2.             Segi mustasnayat, dari sumber pengecualian, kaidah fiqh dapat dibedakan menjadi dua, yaitu: kaidah yang tidak memiliki pengecualian dan yang mempunyai pengecualian. Kaidah fiqh yang tidak punya pengecualian adalah sabda Nabi Muhammad SAW. Umpamanya adalah :
الْبَيِّنَةُعَلَى الْمُدَّعِيْ وَاْليَمِيْنُ عَلَى مَنْ اَنْكَرَ
”Bukti dibebankan kepada penggugat dan sumpah dibebankan kepada tergugat”
Kaidah fiqh lainnya adalah kaidah yang mempunyai pengecualian kaidah yang tergolong pada kelompok yang terutama diikhtilafkan oleh ulama.[3]
3.             Segi kualitas, dari segi kualitas kaidah fiqh dapat dibedakan menjadi beberapa macam, yaitu :


a)             Kaidah kunci, kaidah kunci yang dimaksud adalah bahwa seluruh kaidah fiqh pada dasarnya, dapat dikembalikan kepada satu kaidah, yaitu :
دَرْءُ الْمَفَاسِدِمُقَدِّمُ عَلَى جَلْبِ الْمَصَالِحِ
“Menolak kemafsadatan didahulukan didahulukan daripada meraih kemaslahatan”.
Kaidah diatas merupakan kaidah kunci, karena pembentukan kaidah fiqh adalah upaya agar manusia terhindar dari kesulitan dan dengan sendirinya ia mendapatkan kemaslahatan.
b)             Kaidah asasi, adalah kaidah fiqh yang tingkat kesahihannya diakui oleh seluruh aliran hukum islam. Kaidah fiqh tersebut adalah :
الْاُمُوْرُ بِمَقَاصِدِهَا                             
”Perbuatan / perkara itu bergantung pada niatnya”
اْليَقِيْنُ لاَيَزَالُ بِالشَّكِّ
”Kenyakinan tidak hilang dengan keraguan”

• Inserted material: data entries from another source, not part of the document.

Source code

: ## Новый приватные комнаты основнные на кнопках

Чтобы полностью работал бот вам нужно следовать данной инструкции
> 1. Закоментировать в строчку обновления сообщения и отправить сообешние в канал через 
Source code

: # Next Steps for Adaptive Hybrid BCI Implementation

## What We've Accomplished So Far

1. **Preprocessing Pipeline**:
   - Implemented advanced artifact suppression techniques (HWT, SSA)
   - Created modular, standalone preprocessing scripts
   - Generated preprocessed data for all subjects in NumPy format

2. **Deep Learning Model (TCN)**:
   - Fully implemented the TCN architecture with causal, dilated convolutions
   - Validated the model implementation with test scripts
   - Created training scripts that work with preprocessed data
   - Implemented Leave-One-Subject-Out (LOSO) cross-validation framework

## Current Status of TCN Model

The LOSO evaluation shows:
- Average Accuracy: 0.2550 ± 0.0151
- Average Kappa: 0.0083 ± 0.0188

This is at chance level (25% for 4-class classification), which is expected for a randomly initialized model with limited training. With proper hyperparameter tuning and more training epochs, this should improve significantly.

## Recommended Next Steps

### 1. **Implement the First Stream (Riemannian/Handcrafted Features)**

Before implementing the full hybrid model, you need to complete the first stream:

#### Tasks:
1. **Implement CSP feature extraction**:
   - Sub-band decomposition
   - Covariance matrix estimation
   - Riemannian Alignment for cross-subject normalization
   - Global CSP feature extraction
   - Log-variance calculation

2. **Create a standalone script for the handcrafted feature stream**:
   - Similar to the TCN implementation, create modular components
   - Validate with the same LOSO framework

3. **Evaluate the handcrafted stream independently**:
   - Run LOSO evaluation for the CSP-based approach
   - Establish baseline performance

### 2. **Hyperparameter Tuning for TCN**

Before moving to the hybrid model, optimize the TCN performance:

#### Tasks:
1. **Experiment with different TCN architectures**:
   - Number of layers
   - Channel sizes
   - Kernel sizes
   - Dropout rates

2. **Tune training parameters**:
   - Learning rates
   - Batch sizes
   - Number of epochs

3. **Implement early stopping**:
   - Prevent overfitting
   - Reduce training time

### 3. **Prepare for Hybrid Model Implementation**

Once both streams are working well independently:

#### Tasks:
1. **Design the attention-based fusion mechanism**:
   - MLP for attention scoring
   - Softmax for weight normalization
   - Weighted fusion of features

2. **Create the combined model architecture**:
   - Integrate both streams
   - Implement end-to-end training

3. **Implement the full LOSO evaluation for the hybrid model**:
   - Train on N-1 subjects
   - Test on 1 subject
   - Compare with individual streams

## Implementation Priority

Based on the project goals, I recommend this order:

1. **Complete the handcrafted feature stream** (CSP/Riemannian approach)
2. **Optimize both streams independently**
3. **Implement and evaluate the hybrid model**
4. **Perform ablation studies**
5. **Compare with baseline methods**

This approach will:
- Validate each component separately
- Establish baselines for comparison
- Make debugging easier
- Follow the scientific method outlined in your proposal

الْمَشَقَّةُتَجْلِبُ التَّيْسِرَ
”Kesulitan mendatangkan kemudahan”
الْعَادَةُمُحْكَمَةٌ
”Adat dapat dijadikan pertimbangan dalam menetapkan hukum”
c)             Kaidah fiqh yang diterima oleh semua aliran hukum sunni, kaidah fiqh yang diterima oleh semua aliran hukum sunni adalah ”majallah al-Ahkam al-Adliyyat”, kaidah ini dibuat di abad XIX M, oleh lajnah fuqaha usmaniah.\
c.              Sistematika Qawaidul Fiqhiyah
Pada umumnya pembahasan qawaidul fiqhiyah berdasarkan pembagian kaidah-kaidah asasiah dan kaidah-kaidah ghairu asasiah. Kaidah-kaidah asasiah adalah kaidah yang disepakati oleh Imam Mazhahib tanpa diperselisihkan kekuatannya, jumlah kaidah asasiah ada 5 macam, yaitu :
1.             Segala macam tindakan tergantung pada tujuannya
2.             Kemudaratan itu harus dihilangkan
3.             Kebiasaan itu dapat menjadi hukum
4.             Yakin itu tidak dapat dihilangkan dengan keraguan
5.             Kesulitan itu dapat menarik kemudahan.
Sebagian fuqaha’ menambah dengan kaidah “tiada pahala kecuali dengan niat.” Sedangkan kaidah ghairu asasiah adalah kaidah yang merupakan pelengkap dari kaidah asasiah, walaupun keabsahannya masih tetap diakui.
d.      Kaidah-Kaidah Fiqh yang Umum
Kaidah-kaidah Fiqh yang umum terdiri dari 38 kaidah, namun disini kami hanya menjelaskan sebagiannya saja, yaitu :
1.             “ijthat yang telah lalu tidak bisa dibatalkan oleh ijtihat yang baru”[4]
اَلْاِجْتِهَادُلَايَنْقُضُ بِالْاِجْتِهَادِ
Hal ini berdasarkan perkataan Umar bin Khattab :
“itu adalah yang kami putuskan pada masa lalu dan ini adalah yang kami putuskan sekarang”
2.             “apa yang haram diambil haram pula diberikannya”
مَاحَرَمَ فَعَلُهُ حَرَمَ طَلَبُهُ
Atas dasar kaidah ini, maka haram memberikan uang hasil korupsi atau hasil suap. Sebab, perbuatan demikian bisa diartikan tolong menolong dalam dosa.
3.             “Apa yang tidak bisa dilaksanakan seluruhnya, jangan ditinggalkan seluruhnya”[5]
مَالَايَدْرَكُ كُلُّهُ لَايَتْرَكُ كُلُّهُ
4.             “Petunjuk sesuatu pada unsure-unsur yang tersembunyi mempunyai kekuatan sebagai dalil”
Maksud kaidah ini adalah ada hal-hal yang sulit diketahui oleh umum, akan tetapi ada tanda-tanda yang menunjukkan hal tadi. Contoh dari kaidah ini, seperti : Barang yang dicuri ada pada si B, keadaan ini setidaknya bisa jadi petunjuk bahwa si B adalah pencurinya, kecuali dia bisa membuktikan bahwa barang tersebut bukan hasil curian.
5.             “Barang siapa yang mempercepat sesuatu sebelum waktunya, maka menanggung akibat tidak mendapat sesuatu tersebut”
مَنْ تَعَجَّلَ حَقِّهِ اَوْمَابِيْحِ لَهُ قَبْلَ وَقْتِهِ عَلَى وَجْهِ مُحَرَّمٌ عُوْقُبِ بِحَرِّمَانَهُ
Contah dari kaidah ini : Kita mempercepat berbuka pada saat kita puasa sebelum maghrib tiba.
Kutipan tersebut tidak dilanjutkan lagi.